The Definition of Done describes the criteria when a user story finished. It regularly is an intensive lists of criteria. An example could be:
  1. All code is checked in;
  2. All code has written tests;
  3. All tests are passing;
  4. Code review conducted and passed;
  5. Functional documentation updated, reviewed and approved;
  6. Design documentation updated, reviewed and approved;
  7. User documentation updated, reviewed and approved;
  8. QA check passed;
  9. etc.

I have not seen this work very well. Teams claim they are done, but the story is “done” somewhere in a staged system. Some work is left to deploy it to production. 

This type of list starts small and simple and grows over time. When the team misses something a new line is added.

When that line is not applicable for all user stories the team starts cheating. They need to make exceptions in order to ever finish a user story.

The efford needed to move user stories to production may vary and becomes part of the next iteration(s).
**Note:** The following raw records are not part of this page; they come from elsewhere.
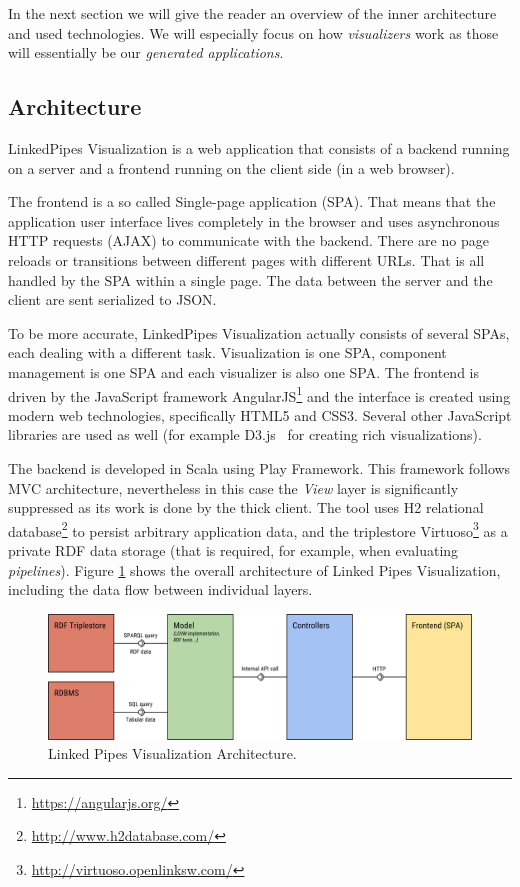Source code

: In the next section we will give the reader an overview of the inner architecture and used technologies. We will especially focus on how \emph{visualizers} work as those will essentially be our \emph{generated applications}.

\subsection{Architecture}
\label{sec:linkedpipes:architecture}

LinkedPipes Visualization is a web application that consists of a backend running on a server and a frontend running on the client side (in a web browser). 

The frontend is a so called Single-page application (SPA). That means that the application user interface lives completely in the browser and uses asynchronous HTTP requests (AJAX) to communicate with the backend. There are no page reloads or transitions between different pages with different URLs. That is all handled by the SPA within a single page. The data between the server and the client are sent serialized to JSON.

To be more accurate, LinkedPipes Visualization actually consists of several SPAs, each dealing with a different task. Visualization is one SPA, component management is one SPA and each visualizer is also one SPA. The frontend is driven by the JavaScript framework AngularJS\footnote{\url{https://angularjs.org/}} and the interface is created using modern web technologies, specifically HTML5 and CSS3. Several other JavaScript libraries are used as well (for example D3.js~\cite{d3js} for creating rich visualizations).

The backend is developed in Scala using Play Framework. This framework follows MVC architecture, nevertheless in this case the \emph{View} layer is significantly suppressed as its work is done by the thick client. The tool uses H2 relational database\footnote{\url{http://www.h2database.com/}} to persist arbitrary application data, and the triplestore Virtuoso\footnote{\url{http://virtuoso.openlinksw.com/}} as a private RDF data storage (that is required, for example, when evaluating \emph{pipelines}). Figure \ref{fig:linked-pipes-visualization-architecture} shows the overall architecture of Linked Pipes Visualization, including the data flow between individual layers.

\begin{figure}
	\centering
	\includegraphics[width=140mm]{img/03_linked_pipes_visualization_architecture.png}
	\caption{Linked Pipes Visualization Architecture.}
    \label{fig:linked-pipes-visualization-architecture}
\end{figure}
Consequently, less time is available to build new features and the velocity becomes unpredictable.

Here is a simple and very effective Definition of Done that works much better. Are you ready for it?

The user story is deployed to production and can be used by the end-user.

Rockstar developers consider stuff like: all code is checked in; all tests are passing; etc. part of their de facto standard. Neither discussion nor a special list is needed for this. Specific attention points can be added to the acceptance criteria.

Use the above definition and you will be fine.